- Task to carry out -
Pick out the lines below with "appears" and list them.

- Given records -
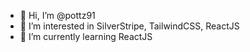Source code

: - 👋 Hi, I’m @pottz91
- 👀 I’m interested in SilverStripe, TailwindCSS, ReactJS
- 🌱 I’m currently learning ReactJS


<!---
pottz91/pottz91 is a ✨ special ✨ repository because its `README.md` (this file) appears on your GitHub profile.
You can click the Preview link to take a look at your changes.
--->
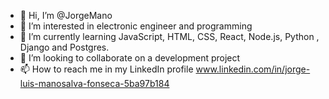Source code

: - 👋 Hi, I’m @JorgeMano
- 👀 I’m interested in electronic engineer and programming
- 🌱 I’m currently learning JavaScript, HTML, CSS, React, Node.js, Python , Django and Postgres.
- 💞️ I’m looking to collaborate on a development project
- 📫 How to reach me in my LinkedIn profile www.linkedin.com/in/jorge-luis-manosalva-fonseca-5ba97b184

<!---
JorgeMano/JorgeMano is a ✨ special ✨ repository because its `README.md` (this file) appears on your GitHub profile.
You can click the Preview link to take a look at your changes.
--->

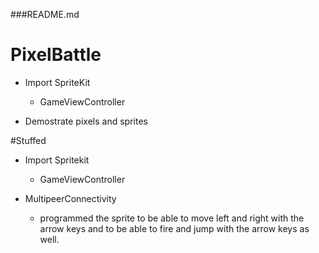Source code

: ###README.md

# PixelBattle

- Import SpriteKit 

	- GameViewController

- Demostrate pixels and sprites 

#Stuffed

- Import Spritekit

	- GameViewController

- MultipeerConnectivity

	- programmed the sprite to be able to move left and right with the arrow keys and to be able to fire and jump with the arrow keys as well.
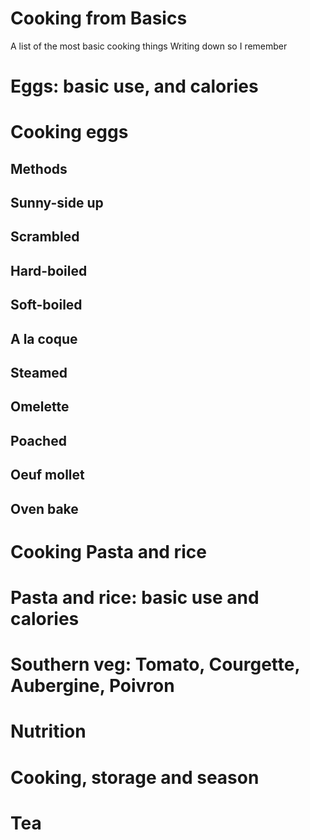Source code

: # Cooking from Basics
A list of the most basic cooking things
Writing down so I remember

# Eggs: basic use, and calories
# Cooking eggs
## Methods

## Sunny-side up
## Scrambled
## Hard-boiled
## Soft-boiled
## A la coque
## Steamed
## Omelette
## Poached
## Oeuf mollet
## Oven bake

# Cooking Pasta and rice

# Pasta and rice: basic use and calories

# Southern veg: Tomato, Courgette, Aubergine, Poivron

# Nutrition

# Cooking, storage and season

# Tea
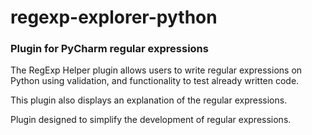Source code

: # regexp-explorer-python

### Plugin for PyCharm regular expressions

The RegExp Helper plugin allows users to write regular expressions on Python using validation, and functionality to test
already written code.

This plugin also displays an explanation of the regular expressions.

Plugin designed to simplify the development of regular expressions.
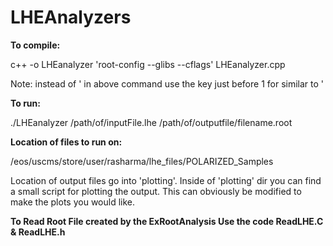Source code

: LHEAnalyzers
============

**To compile:**

c++ -o LHEanalyzer &#39;root-config --glibs --cflags&#39; LHEanalyzer.cpp

Note: instead of &#39; in above command use the key just before 1 for similar to &#39;


**To run:**

./LHEanalyzer  /path/of/inputFile.lhe   /path/of/outputfile/filename.root


**Location of files to run on:**

/eos/uscms/store/user/rasharma/lhe_files/POLARIZED_Samples



Location of output files go into 'plotting'.  Inside of 'plotting' dir you can find a small script for plotting the output.  This can obviously be modified to make the plots you would like.


**To Read Root File created by the ExRootAnalysis Use the code ReadLHE.C & ReadLHE.h**
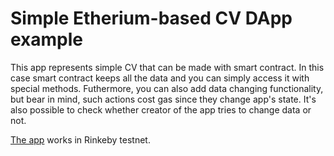 # Simple Etherium-based CV DApp example

This app represents simple CV that can be made with smart contract. In this case smart contract keeps all the data and you can simply access it with special methods. Futhermore, you can also add data changing functionality, but bear in mind, such actions cost gas since they change app's state. It's also possible to check whether creator of the app tries to change data or not.

[The app](https://hackathon.ibuildapp.io/examples/2) works in Rinkeby testnet.
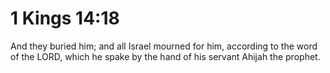 # 1 Kings 14:18

And they buried him; and all Israel mourned for him, according to the word of the LORD, which he spake by the hand of his servant Ahijah the prophet.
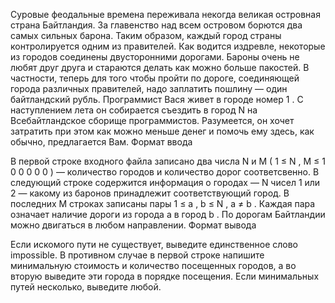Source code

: Суровые феодальные времена переживала некогда великая островная страна Байтландия. За главенство над всем островом борются два самых сильных барона. Таким образом, каждый город страны контролируется одним из правителей. Как водится издревле, некоторые из городов соединены двусторонними дорогами. Бароны очень не любят друг друга и стараются делать как можно больше пакостей. В частности, теперь для того чтобы пройти по дороге, соединяющей города различных правителей, надо заплатить пошлину — один байтландский рубль.
Программист Вася живет в городе номер
1
. С наступлением лета он собирается съездить в город
N
на Всебайтландское сборище программистов. Разумеется, он хочет затратить при этом как можно меньше денег и помочь ему здесь, как обычно, предлагается Вам.
Формат ввода

В первой строке входного файла записано два числа
N
и
M
(
1
≤
N
,
M
≤
1
0
0
0
0
0
) — количество городов и количество дорог соответсвенно.
В следующий строке содержится информация о городах —
N
чисел
1
или
2
— какому из баронов принадлежит соответствующий город.
В последних
M
строках записаны пары
1
≤
a
,
b
≤
N
,
a
≠
b
. Каждая пара означает наличие дороги из города
a
в город
b
. По дорогам Байтландии можно двигаться в любом направлении.
Формат вывода

Если искомого пути не существует, выведите единственное слово impossible. В противном случае в первой строке напишите минимальную стоимость и количество посещенных городов, а во вторую выведите эти города в порядке посещения. Если минимальных путей несколько, выведите любой.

- Response to the task -
pottz91/pottz91 is a ✨ special ✨ repository because its `README.md` (this file) appears on your GitHub profile.
JorgeMano/JorgeMano is a ✨ special ✨ repository because its `README.md` (this file) appears on your GitHub profile.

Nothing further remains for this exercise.